Un impact économique direct sur les circuits de distribution
En restreignant la liberté tarifaire de leurs revendeurs, Gucci, Loewe et Chloé ont perturbé le fonctionnement normal du marché européen. Les détaillants indépendants ont été empêchés de pratiquer des remises, de négocier leurs marges ou d’organiser leurs campagnes promotionnelles. Pour la Commission, cette restriction de l’autonomie commerciale a entraîné une augmentation des prix et une homogénéisation artificielle de l’offre sur le marché du luxe.
Les consommateurs ont non seulement payé des prix plus élevés, mais ont également constaté une diminution de la diversité des points de vente. De nombreux détaillants, soumis aux contraintes des grandes marques, ont vu leur rentabilité s’affaiblir. « Ces pratiques favorisent les circuits directs des marques et restreignent la concurrence interne », fait remarquer un haut responsable européen cité par MLEX. L’impact sur les marges est concret : les distributeurs indépendants perdent leur pouvoir d’ajustement stratégique face à des géants comme Kering ou LVMH.
Le signal envoyé au secteur du luxe européen
Au-delà de l’aspect pécuniaire, cette sanction s’inscrit dans une tendance plus large : l’extension du droit de la concurrence aux secteurs jusqu’alors perçus comme exceptionnels. Bruxelles souhaite affirmer que le prestige d’une marque ne dispense pas du respect des principes économiques essentiels. Aujourd’hui, le secteur du luxe, en pleine phase de consolidation, concentre une part de marché significative : les cinq premiers groupes captent plus de 70 % de la valeur ajoutée en Europe.

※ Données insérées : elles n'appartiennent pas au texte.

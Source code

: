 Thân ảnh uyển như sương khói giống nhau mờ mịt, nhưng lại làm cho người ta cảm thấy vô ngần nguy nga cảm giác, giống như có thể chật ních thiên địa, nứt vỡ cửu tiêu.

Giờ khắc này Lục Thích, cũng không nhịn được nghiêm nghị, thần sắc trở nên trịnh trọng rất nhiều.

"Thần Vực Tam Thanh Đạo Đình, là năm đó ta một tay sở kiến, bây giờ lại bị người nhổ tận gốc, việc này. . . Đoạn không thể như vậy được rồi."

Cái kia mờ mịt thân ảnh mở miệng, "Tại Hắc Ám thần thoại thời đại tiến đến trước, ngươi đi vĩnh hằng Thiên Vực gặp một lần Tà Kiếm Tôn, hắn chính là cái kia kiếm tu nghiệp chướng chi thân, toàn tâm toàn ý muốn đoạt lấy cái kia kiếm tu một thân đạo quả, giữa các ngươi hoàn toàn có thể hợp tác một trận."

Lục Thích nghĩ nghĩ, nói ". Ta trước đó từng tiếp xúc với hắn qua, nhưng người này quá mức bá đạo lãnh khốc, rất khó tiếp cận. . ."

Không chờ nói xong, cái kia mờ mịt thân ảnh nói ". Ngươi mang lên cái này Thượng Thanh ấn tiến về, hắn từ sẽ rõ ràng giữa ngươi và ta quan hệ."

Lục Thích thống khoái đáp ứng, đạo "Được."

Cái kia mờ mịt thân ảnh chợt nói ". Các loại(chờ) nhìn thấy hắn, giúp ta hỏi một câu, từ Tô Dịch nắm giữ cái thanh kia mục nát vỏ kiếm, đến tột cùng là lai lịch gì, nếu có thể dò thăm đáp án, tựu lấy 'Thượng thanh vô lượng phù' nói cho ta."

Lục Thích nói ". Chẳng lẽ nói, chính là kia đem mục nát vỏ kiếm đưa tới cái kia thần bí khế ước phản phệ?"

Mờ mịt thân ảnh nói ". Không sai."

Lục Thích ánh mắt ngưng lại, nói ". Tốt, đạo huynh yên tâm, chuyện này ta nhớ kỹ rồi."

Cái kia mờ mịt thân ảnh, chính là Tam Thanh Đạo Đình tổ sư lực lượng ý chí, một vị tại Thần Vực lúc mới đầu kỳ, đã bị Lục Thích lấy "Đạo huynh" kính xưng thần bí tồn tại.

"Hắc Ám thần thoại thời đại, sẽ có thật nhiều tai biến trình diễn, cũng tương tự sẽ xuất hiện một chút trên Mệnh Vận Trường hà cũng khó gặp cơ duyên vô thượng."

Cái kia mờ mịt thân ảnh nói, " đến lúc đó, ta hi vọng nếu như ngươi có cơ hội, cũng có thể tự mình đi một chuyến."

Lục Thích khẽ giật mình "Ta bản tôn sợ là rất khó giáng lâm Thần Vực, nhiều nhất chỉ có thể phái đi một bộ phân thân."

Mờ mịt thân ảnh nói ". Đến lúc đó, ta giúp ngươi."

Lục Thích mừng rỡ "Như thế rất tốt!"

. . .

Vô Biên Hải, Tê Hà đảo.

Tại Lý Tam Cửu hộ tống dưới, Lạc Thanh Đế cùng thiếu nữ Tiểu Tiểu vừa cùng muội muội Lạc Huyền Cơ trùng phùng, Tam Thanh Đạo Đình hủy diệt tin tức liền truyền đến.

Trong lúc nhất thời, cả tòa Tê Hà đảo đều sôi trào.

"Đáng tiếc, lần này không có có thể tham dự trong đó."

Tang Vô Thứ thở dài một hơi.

Dans ce contexte, les stratégies tarifaires, autrefois conçues pour préserver l’image et la rareté, devront dorénavant inclure un nouvel enjeu : la conformité réglementaire. Kering a déclaré que l’impact de cette sanction avait été « anticipé et provisionné », tandis que LVMH a affirmé sa « pleine coopération avec les autorités ». De son côté, Richemont a choisi de ne pas faire de commentaires. Cette décision constitue un tournant : la régulation communautaire s’impose comme un outil de gouvernance stratégique pour le marché européen du luxe.